- Problem -
Tally how many lines in the material include the word "SetupView", then give that figure by itself.

- Material provided -
****************************************
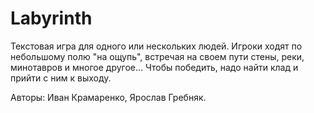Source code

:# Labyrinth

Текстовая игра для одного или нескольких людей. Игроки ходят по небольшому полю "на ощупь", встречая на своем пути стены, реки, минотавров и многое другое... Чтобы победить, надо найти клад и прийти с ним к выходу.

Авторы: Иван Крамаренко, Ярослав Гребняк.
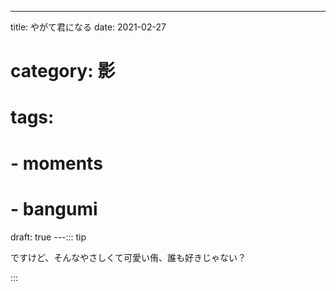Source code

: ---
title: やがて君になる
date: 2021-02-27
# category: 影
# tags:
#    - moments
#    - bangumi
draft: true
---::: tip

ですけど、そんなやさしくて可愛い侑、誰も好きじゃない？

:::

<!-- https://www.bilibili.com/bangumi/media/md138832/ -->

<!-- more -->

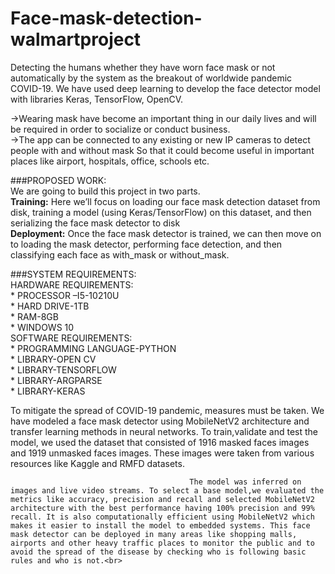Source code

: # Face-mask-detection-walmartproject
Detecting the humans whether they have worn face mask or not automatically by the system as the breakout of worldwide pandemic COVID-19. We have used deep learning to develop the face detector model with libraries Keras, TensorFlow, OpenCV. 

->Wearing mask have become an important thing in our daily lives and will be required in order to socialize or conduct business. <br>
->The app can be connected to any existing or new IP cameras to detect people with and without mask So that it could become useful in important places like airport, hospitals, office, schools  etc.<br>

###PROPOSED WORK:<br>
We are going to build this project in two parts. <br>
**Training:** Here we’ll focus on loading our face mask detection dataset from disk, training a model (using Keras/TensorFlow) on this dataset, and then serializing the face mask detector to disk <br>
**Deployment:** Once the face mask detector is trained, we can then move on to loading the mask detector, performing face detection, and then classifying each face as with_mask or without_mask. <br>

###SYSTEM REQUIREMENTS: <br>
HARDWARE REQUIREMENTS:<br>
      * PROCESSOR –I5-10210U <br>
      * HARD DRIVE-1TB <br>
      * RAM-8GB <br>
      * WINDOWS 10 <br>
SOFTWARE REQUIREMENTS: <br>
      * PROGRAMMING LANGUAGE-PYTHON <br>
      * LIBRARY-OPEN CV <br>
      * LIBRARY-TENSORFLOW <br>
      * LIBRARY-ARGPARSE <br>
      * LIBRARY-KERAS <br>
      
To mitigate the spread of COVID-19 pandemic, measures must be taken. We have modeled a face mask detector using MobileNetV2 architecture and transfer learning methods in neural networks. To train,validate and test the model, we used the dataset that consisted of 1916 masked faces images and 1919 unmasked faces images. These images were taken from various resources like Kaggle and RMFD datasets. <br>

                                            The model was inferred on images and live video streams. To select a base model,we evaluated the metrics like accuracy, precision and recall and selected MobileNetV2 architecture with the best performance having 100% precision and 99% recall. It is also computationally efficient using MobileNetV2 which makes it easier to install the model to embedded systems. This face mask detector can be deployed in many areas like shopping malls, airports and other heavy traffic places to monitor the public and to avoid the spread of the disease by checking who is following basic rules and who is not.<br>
****************************************
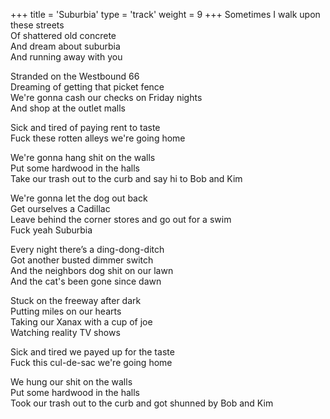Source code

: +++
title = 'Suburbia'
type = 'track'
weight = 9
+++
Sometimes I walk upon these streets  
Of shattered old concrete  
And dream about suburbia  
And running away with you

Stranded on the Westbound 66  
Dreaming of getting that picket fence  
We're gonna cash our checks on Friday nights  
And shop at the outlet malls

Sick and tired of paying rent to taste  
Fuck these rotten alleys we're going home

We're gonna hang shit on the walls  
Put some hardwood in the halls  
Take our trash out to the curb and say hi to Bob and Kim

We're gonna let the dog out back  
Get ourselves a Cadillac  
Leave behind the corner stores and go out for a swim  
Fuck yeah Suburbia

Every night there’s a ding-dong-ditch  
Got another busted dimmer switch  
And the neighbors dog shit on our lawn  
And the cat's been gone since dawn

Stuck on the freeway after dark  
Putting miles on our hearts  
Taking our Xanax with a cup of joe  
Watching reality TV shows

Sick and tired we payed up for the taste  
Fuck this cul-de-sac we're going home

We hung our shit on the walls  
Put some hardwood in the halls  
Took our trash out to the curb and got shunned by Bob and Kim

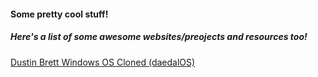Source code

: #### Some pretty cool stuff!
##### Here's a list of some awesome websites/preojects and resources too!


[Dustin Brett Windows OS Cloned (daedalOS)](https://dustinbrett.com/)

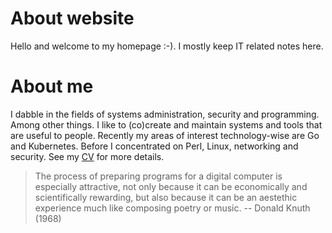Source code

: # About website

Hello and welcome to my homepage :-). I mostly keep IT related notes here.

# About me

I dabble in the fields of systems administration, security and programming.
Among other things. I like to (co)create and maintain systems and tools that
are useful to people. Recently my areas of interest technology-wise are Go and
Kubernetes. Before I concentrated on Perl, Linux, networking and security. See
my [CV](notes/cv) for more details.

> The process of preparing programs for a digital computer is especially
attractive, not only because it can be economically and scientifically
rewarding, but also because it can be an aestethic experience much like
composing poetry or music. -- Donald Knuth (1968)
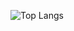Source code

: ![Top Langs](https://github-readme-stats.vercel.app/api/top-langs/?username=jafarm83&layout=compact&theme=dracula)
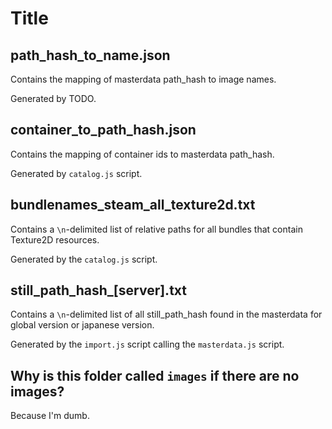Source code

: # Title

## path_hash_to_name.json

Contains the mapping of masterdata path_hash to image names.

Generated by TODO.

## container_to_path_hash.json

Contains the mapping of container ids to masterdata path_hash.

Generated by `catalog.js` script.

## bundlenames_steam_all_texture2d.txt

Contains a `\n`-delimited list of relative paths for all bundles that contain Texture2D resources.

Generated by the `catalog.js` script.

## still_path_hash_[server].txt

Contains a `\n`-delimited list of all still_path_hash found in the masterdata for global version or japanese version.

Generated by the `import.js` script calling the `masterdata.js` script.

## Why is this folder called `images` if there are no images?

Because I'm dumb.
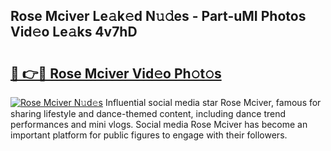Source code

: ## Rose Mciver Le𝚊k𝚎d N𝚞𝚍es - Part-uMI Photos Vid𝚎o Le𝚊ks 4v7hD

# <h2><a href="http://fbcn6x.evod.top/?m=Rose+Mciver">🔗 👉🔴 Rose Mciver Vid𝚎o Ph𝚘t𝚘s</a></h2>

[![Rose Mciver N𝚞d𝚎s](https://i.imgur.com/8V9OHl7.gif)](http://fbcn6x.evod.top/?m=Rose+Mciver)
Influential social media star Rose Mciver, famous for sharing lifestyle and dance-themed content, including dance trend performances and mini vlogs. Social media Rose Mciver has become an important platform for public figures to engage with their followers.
****************************************
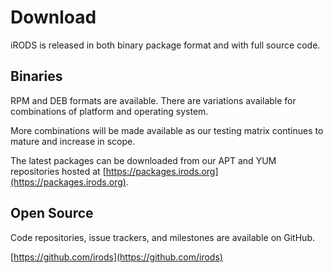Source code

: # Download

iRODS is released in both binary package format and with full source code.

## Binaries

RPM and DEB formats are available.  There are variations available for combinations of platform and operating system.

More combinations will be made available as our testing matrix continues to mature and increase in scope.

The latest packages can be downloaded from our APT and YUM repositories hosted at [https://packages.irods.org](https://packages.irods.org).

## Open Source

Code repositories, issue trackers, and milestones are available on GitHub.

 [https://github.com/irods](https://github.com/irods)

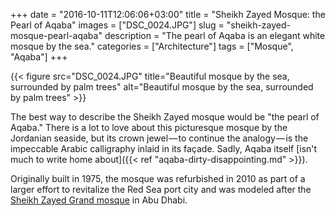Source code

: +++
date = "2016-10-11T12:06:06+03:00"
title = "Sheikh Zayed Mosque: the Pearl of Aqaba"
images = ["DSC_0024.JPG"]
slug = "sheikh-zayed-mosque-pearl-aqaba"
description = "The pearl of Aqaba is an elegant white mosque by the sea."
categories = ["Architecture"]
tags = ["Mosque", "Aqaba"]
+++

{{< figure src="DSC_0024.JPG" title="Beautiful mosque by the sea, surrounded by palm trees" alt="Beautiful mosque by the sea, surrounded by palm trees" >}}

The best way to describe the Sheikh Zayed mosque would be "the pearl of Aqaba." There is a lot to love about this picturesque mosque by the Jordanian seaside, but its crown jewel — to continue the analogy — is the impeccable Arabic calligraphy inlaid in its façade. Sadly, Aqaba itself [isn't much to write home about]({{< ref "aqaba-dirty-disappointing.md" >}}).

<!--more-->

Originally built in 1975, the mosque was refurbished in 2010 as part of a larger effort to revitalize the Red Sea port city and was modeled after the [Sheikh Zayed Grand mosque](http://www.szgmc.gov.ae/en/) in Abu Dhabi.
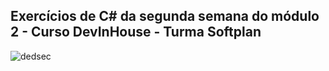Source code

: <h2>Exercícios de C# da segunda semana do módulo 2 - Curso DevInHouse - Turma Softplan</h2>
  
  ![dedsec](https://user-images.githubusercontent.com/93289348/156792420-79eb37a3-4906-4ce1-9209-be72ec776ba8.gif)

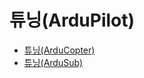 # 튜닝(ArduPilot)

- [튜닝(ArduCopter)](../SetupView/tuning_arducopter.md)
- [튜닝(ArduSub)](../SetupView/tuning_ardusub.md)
****************************************
- Task answer -
2